# Lab 03: First GAN in PyTorch

In [1]:
try:
  from google.colab import drive
  IN_COLAB=True
except:
  IN_COLAB=False

if IN_COLAB:
  print("We're running Colab")

if IN_COLAB:
  # Mount the Google Drive at mount
  mount='/content/drive'
  print("Colab: mounting Google drive on ", mount)

  drive.mount(mount)

  # Switch to the directory on the Google Drive that you want to use
  import os
  drive_root = mount + "/My Drive/Colab Notebooks/GAN_Course"
  
  # Create drive_root if it doesn't exist
  create_drive_root = True
  if create_drive_root:
    print("\nColab: making sure ", drive_root, " exists.")
    os.makedirs(drive_root, exist_ok=True)
  
  # Change to the directory
  print("\nColab: Changing directory to ", drive_root)
  %cd $drive_root
  !pwd

  

Author Henrik Horst, opencampus.sh

10.11.2022

In this notebook, we're going to create our first generative adversarial network (GAN)! Specifically, we will build and train a GAN that can generate hand-written images of digits (0-9). 

In [2]:
import torch
from torch import nn
from tqdm.auto import tqdm
from torchvision import transforms
from torchvision.datasets import MNIST # Training dataset
from torchvision.utils import make_grid
from torch.utils.data import DataLoader
import matplotlib.pyplot as plt
torch.manual_seed(0) 

  from .autonotebook import tqdm as notebook_tqdm


<torch._C.Generator at 0x7f4c33b38b50>

In [3]:
# check if CUDA is available
# this is a standard code for checking which device is avaible in saving it as the default device for later use
# if yes, set default tensor type to cuda

if torch.cuda.is_available():
  torch.set_default_tensor_type(torch.cuda.FloatTensor)
  print("using cuda:", torch.cuda.get_device_name(0))
  
device = torch.device("cuda" if torch.cuda.is_available() else "cpu")

device

using cuda: NVIDIA GeForce GTX 1060


device(type='cuda')

##Again Data first😺

In [4]:
# Load MNIST dataset as tensors
dataloader = DataLoader(
    MNIST('.', download=True, transform=transforms.ToTensor()),
    generator=torch.Generator(device=device),
    batch_size=128,
    shuffle=True)


In [6]:
from torch.utils.data import Dataset, DataLoader
class Smileys(Dataset):
  def init(self):
    emojis = []
    for im_path in glob.glob("/content/drive/MyDrive/GAN Course/emojis/image/Apple/*.png"):
      im = imageio.imread(im_path)
        #print(im.shape)
    emojis.append(im)
  self.data= torch.tensor(emojis)
  self.labels = torch.ones(1, len(self.data))
  def len(self):
  return len(self.data)
def getitem__(self, idn):
return self.data[idx], self.labels[idx]


IndentationError: expected an indented block (1578219169.py, line 12)

##Neural Network -GAN

### Generator
The first step is to build the generator layers. This is not strictly necessary but it keeps our Generator class which we will implement next lightweight.
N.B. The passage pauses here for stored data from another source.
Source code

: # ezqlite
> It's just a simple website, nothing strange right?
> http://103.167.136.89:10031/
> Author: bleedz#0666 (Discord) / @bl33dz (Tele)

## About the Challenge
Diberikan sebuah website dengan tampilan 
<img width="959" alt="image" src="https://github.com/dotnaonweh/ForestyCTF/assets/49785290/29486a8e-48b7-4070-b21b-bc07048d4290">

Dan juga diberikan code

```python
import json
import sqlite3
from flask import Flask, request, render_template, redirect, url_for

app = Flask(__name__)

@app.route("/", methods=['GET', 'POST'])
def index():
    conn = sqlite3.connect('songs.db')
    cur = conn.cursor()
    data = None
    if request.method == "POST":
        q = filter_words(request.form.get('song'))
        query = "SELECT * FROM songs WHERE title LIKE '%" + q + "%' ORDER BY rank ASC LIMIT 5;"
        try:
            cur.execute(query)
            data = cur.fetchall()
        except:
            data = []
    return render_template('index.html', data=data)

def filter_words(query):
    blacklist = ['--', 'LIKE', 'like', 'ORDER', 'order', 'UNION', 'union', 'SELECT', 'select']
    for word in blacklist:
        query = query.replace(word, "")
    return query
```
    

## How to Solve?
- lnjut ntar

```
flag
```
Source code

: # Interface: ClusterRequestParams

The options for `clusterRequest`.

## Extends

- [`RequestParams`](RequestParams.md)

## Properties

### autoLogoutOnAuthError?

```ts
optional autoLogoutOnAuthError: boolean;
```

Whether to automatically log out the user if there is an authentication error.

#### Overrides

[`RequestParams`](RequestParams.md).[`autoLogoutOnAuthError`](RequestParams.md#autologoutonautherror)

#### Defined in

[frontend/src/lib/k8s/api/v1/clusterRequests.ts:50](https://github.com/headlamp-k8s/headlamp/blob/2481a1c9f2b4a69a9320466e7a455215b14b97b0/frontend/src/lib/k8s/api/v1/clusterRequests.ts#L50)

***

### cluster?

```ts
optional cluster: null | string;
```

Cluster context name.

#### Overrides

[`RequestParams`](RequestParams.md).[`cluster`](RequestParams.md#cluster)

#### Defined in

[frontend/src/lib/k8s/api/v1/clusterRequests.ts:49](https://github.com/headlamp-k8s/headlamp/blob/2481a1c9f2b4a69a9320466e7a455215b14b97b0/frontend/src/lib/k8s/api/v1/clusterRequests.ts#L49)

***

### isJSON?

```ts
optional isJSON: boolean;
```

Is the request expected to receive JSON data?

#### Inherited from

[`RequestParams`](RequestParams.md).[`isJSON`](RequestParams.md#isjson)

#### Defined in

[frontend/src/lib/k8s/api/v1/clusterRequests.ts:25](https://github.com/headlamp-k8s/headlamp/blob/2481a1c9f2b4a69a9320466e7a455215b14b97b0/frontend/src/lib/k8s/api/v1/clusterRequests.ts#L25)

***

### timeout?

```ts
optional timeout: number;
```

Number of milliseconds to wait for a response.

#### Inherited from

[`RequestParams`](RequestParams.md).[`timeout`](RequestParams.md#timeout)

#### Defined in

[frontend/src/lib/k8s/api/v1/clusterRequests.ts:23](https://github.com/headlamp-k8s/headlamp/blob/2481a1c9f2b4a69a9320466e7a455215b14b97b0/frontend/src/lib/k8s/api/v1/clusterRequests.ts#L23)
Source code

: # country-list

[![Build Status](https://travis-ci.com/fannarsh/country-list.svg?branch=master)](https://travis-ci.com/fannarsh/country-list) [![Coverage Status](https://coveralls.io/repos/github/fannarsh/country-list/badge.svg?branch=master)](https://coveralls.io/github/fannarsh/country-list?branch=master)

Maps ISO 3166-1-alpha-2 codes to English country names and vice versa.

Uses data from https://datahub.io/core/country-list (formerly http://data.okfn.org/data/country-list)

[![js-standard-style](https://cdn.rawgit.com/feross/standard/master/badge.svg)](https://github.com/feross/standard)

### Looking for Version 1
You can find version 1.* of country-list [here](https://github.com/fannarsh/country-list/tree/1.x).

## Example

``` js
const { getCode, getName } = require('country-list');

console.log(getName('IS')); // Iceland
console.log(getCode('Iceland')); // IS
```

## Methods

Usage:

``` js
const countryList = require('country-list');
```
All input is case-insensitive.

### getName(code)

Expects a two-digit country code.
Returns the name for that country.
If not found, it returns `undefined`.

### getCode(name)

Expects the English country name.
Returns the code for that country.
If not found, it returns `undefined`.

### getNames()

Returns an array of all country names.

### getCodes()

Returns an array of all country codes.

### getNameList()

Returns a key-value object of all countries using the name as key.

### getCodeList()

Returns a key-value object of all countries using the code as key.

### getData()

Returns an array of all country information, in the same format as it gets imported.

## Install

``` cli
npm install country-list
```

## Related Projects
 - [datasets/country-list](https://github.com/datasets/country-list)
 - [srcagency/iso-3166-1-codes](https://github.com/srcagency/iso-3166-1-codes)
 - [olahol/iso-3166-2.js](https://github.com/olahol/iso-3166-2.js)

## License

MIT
We will start by creating a function to make a single layer/block for the generator's neural network. Each block should include a [linear transformation](https://pytorch.org/docs/stable/generated/torch.nn.Linear.html) to map to another shape, a [batch normalization](https://pytorch.org/docs/stable/generated/torch.nn.BatchNorm1d.html) for stabilization, and finally a non-linear activation function (we use a [ReLU here](https://pytorch.org/docs/master/generated/torch.nn.ReLU.html)). 

In [None]:
def build_generator_layer(input_dim, output_dim):
    '''
    Function for returning a layer of the generator's neural network
    given input and output dimensions.
    Parameters:
        input_dim: the dimension of the input vector, a scalar
        output_dim: the dimension of the output vector, a scalar
    Returns:
        a generator neural network layer, with a linear transformation 
          followed by a batch normalization and then a ReLU activation
    '''
    return nn.Sequential(
        nn.Linear(input_dim, output_dim),
        nn.BatchNorm1d(output_dim),
        nn.GELU(),
        )

Now we can build the generator class. It will take 3 inputs:

*   The noise vector dimension
*   The image dimension
*   The initial hidden dimension

Using these values, the Generator will build a neural network with 5 layers/blocks (We hard-code that). Beginning with the noise vector, the generator will apply non-linear transformations on it by passing it through the layers until the tensor is mapped to the size of the image to be outputted (the same size as the real images from MNIST). We will need to change the code for the final layer since it is different than the others. The final layer does not need a normalization or activation function, but does need to be scaled with a [sigmoid function](https://pytorch.org/docs/master/generated/torch.nn.Sigmoid.html). 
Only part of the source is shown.